SPECIFICATION Speed measuring arrangement This invention relates to a speed measuring arrangement particularly, but not exclusively, for measuring the angular velocity of a rotating shaft.

According to the present invention, a speed measuring arrangement comprises means for projecting a beam of light on to a linear array of light-sensitive elements, a member movable along the linear array so as to obscure the light-sensitive elements progressively, storage means connected to the elements of said array for storing an indication of the energisation of the respective elements, timing means arranged to control the operation of said storage means so as to provide at predetermined intervals a stored indication of the position on the array of a transition between obscured and unobscured light-sensitive elements, and differencing means providing a representation of the difference between successive positions of said transition, said representation indicating the speed of said member along said array.

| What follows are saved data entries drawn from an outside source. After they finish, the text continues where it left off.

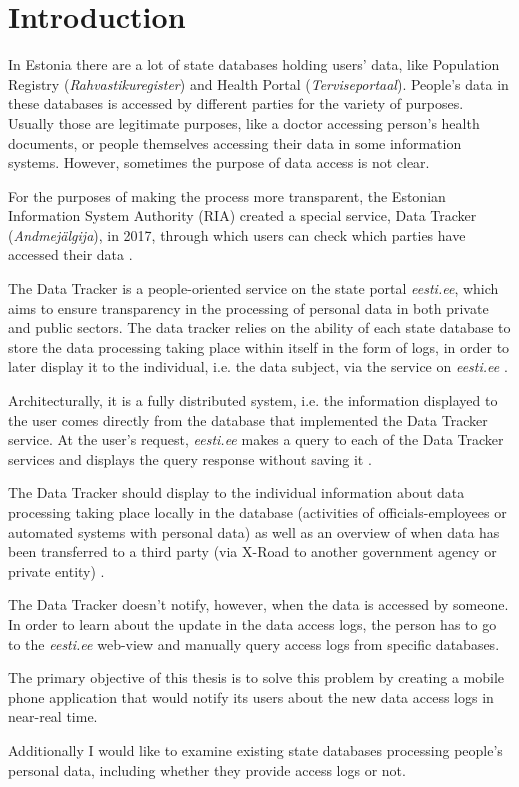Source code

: \section{Introduction} \label{Introduction}

In Estonia there are a lot of state databases holding users' data, like Population Registry (\textit{Rahvastikuregister}) and Health Portal (\textit{Terviseportaal}). People's data in these databases is accessed by different parties for the variety of purposes. Usually those are legitimate purposes, like a doctor accessing person's health documents, or people themselves accessing their data in some information systems. However, sometimes the purpose of data access is not clear.

For the purposes of making the process more transparent, the Estonian Information System Authority (RIA) created a special service, Data Tracker (\textit{Andmejälgija}), in 2017, through which users can check which parties have accessed their data \cite{err-population-registry-unauthorized-access}. 

The Data Tracker is a people-oriented service on the state portal \textit{eesti.ee}, which aims to ensure transparency in the processing of personal data in both private and public sectors. The data tracker relies on the ability of each state database to store the data processing taking place within itself in the form of logs, in order to later display it to the individual, i.e. the data subject, via the service on \textit{eesti.ee} \cite{aj-github}.

Architecturally, it is a fully distributed system, i.e. the information displayed to the user comes directly from the database that implemented the Data Tracker service. At the user's request, \textit{eesti.ee} makes a query to each of the Data Tracker services and displays the query response without saving it \cite{aj-github}.

The Data Tracker should display to the individual information about data processing taking place locally in the database (activities of officials-employees or automated systems with personal data) as well as an overview of when data has been transferred to a third party (via X-Road to another government agency or private entity) \cite{aj-github}.

The Data Tracker doesn't notify, however, when the data is accessed by someone. In order to learn about the update in the data access logs, the person has to go to the \textit{eesti.ee} web-view and manually query access logs from specific databases. 

The primary objective of this thesis is to solve this problem by creating a mobile phone application that would notify its users about the new data access logs in near-real time. 

Additionally I would like to examine existing state databases processing people's personal data, including whether they provide access logs or not.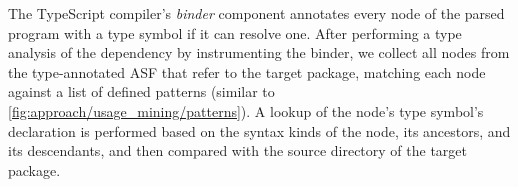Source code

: \documentclass[a4paper,twoside]{article}
\newlength{\pfull}  \setlength{\pfull}  {2mm}
\begin{document}
The TypeScript compiler's \emph{binder} component annotates every node of the parsed program with a type symbol if it can resolve one.
After performing a type analysis of the dependency by instrumenting the binder, we collect all nodes from the type-annotated ASF that refer to the target package,
matching each node against a list of defined patterns (similar to \cref{fig:approach/usage_mining/patterns}).
A lookup of the node's type symbol's declaration is performed based on the syntax kinds of the node, its ancestors, and its descendants, and then compared with the source directory of the target package.

\begin{figure}[t] %
\end{figure}
\end{document}
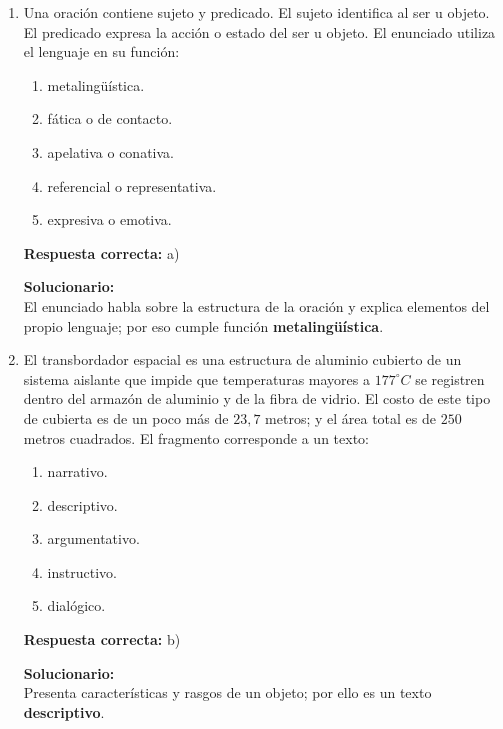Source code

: \begin{enumerate}
	
	\item Una oración contiene sujeto y predicado. El sujeto identifica al ser u objeto. El predicado expresa la acción o estado del ser u objeto. El enunciado utiliza el lenguaje en su función:
	\begin{enumerate}[label=\alph*)]
		\item metalingüística.
		\item fática o de contacto.
		\item apelativa o conativa.
		\item referencial o representativa.
		\item expresiva o emotiva.
	\end{enumerate}
	\textbf{Respuesta correcta:} a)
	
	\vspace{2mm}
	\textbf{Solucionario:}\\
	El enunciado habla sobre la estructura de la oración y explica elementos del propio lenguaje; por eso cumple función \textbf{metalingüística}.
	
	\vspace{6mm}
	
	\item El transbordador espacial es una estructura de aluminio cubierto de un sistema aislante que impide que temperaturas mayores a $177^\circ C$ se registren dentro del armazón de aluminio y de la fibra de vidrio. El costo de este tipo de cubierta es de un poco más de $23,7$ metros; y el área total es de $250$ metros cuadrados. El fragmento corresponde a un texto:
	\begin{enumerate}[label=\alph*)]
		\item narrativo.
		\item descriptivo.
		\item argumentativo.
		\item instructivo.
		\item dialógico.
	\end{enumerate}
	\textbf{Respuesta correcta:} b)
	
	\vspace{2mm}
	\textbf{Solucionario:}\\
	Presenta características y rasgos de un objeto; por ello es un texto \textbf{descriptivo}.
	
	\vspace{6mm}
	

\end{enumerate}
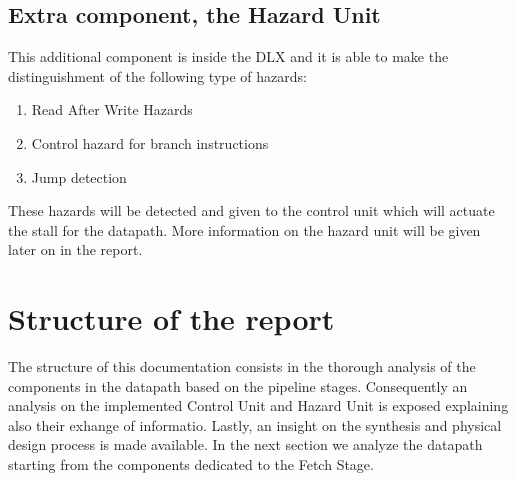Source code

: 		\subsection{ Extra component, the Hazard Unit }

		This additional component is inside the DLX and it is able to make the distinguishment of the following type of hazards:

		\begin{enumerate}
			\item Read After Write Hazards 
			\item Control hazard for branch instructions
			\item Jump detection
			\end{enumerate}

		These hazards will be detected and given to the control unit which will actuate the stall for the datapath. More information on the hazard unit will be given later on in the report.

		\section { Structure of the report }

		The structure of this documentation consists in the thorough analysis of the components in the datapath based on the pipeline stages. 
		Consequently an analysis on the implemented Control Unit and Hazard Unit is exposed explaining also their exhange of informatio.
		Lastly, an insight on the synthesis and physical design process is made available. In the next section we analyze the datapath starting from the components
		dedicated to the Fetch Stage.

Preferably the length of the array is greater than twice the distance moved by a transition during one of the predetermined intervals to ensure at least two successive stored indications of each transition.

The member may be a tooth of a wheel, the representation then providing an indication of the wheel rotational velocity.

The tooth is preferably one of a number fixed relative to one another and of such size and spacing that before one said transition has left the array another has arrived on it, the distance between any two such successive transitions, plus the distance moved by a transition during one of said predetermined intervals, being together less than the length of the array so that a speed indication can be obtained from the passage of every transition along the array.

In the latter case, and where two or more transitions repeatedly occur simultaneously on the array, the arrangement may be such that said differencing means is responsive to the difference between successive positions of the most recently arrived transition.

The storage and differencing means preferably both comprise digital circuitry.

The timing means may be controllable to provide a selected value of said intervals, said differencing means then being responsive to the value of the interval so as to provide a direct speed indication.

One embodiment of a speed measuring arrangement in accordance with the invention will now be described, by way of example, with reference to the accompanying drawings in which: Figure 1 is a diagrammatic perspective view of a light-source/sensor arrangement with intervening toothed wheel and associated circuitry, and Figure 2 is an illustration of the patterns of light on the array at successive sampling intervals together with the corresponding tooth position.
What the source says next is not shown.